[Exercise goal] Every line below must be reproduced exactly; no pictures are to be included.

==== Supplied data ====

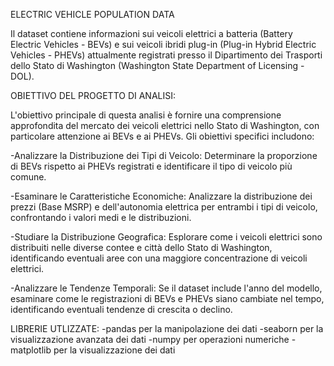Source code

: ELECTRIC VEHICLE POPULATION DATA

Il dataset contiene informazioni sui veicoli elettrici a batteria (Battery Electric Vehicles - BEVs) e sui veicoli ibridi plug-in (Plug-in Hybrid Electric Vehicles - PHEVs) attualmente registrati presso il Dipartimento dei Trasporti dello Stato di Washington (Washington State Department of Licensing - DOL).

OBIETTIVO DEL PROGETTO DI ANALISI:

L'obiettivo principale di questa analisi è fornire una comprensione approfondita del mercato dei veicoli elettrici nello Stato di Washington, con particolare attenzione ai BEVs e ai PHEVs. Gli obiettivi specifici includono:

-Analizzare la Distribuzione dei Tipi di Veicolo: Determinare la proporzione di BEVs rispetto ai PHEVs registrati e identificare il tipo di veicolo più comune.

-Esaminare le Caratteristiche Economiche: Analizzare la distribuzione dei prezzi (Base MSRP) e dell'autonomia elettrica per entrambi i tipi di veicolo, confrontando i valori medi e le distribuzioni.

-Studiare la Distribuzione Geografica: Esplorare come i veicoli elettrici sono distribuiti nelle diverse contee e città dello Stato di Washington, identificando eventuali aree con una maggiore concentrazione di veicoli elettrici.

-Analizzare le Tendenze Temporali: Se il dataset include l'anno del modello, esaminare come le registrazioni di BEVs e PHEVs siano cambiate nel tempo, identificando eventuali tendenze di crescita o declino.

LIBRERIE UTLIZZATE:
-pandas per la manipolazione dei dati
-seaborn  per la visualizzazione avanzata dei dati
-numpy per operazioni numeriche
-matplotlib per la visualizzazione dei dati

====

[Exercise answer]
Source code

: ELECTRIC VEHICLE POPULATION DATA

Il dataset contiene informazioni sui veicoli elettrici a batteria (Battery Electric Vehicles - BEVs) e sui veicoli ibridi plug-in (Plug-in Hybrid Electric Vehicles - PHEVs) attualmente registrati presso il Dipartimento dei Trasporti dello Stato di Washington (Washington State Department of Licensing - DOL).

OBIETTIVO DEL PROGETTO DI ANALISI:

L'obiettivo principale di questa analisi è fornire una comprensione approfondita del mercato dei veicoli elettrici nello Stato di Washington, con particolare attenzione ai BEVs e ai PHEVs. Gli obiettivi specifici includono:

-Analizzare la Distribuzione dei Tipi di Veicolo: Determinare la proporzione di BEVs rispetto ai PHEVs registrati e identificare il tipo di veicolo più comune.

-Esaminare le Caratteristiche Economiche: Analizzare la distribuzione dei prezzi (Base MSRP) e dell'autonomia elettrica per entrambi i tipi di veicolo, confrontando i valori medi e le distribuzioni.

-Studiare la Distribuzione Geografica: Esplorare come i veicoli elettrici sono distribuiti nelle diverse contee e città dello Stato di Washington, identificando eventuali aree con una maggiore concentrazione di veicoli elettrici.

-Analizzare le Tendenze Temporali: Se il dataset include l'anno del modello, esaminare come le registrazioni di BEVs e PHEVs siano cambiate nel tempo, identificando eventuali tendenze di crescita o declino.

LIBRERIE UTLIZZATE:
-pandas per la manipolazione dei dati
-seaborn  per la visualizzazione avanzata dei dati
-numpy per operazioni numeriche
-matplotlib per la visualizzazione dei dati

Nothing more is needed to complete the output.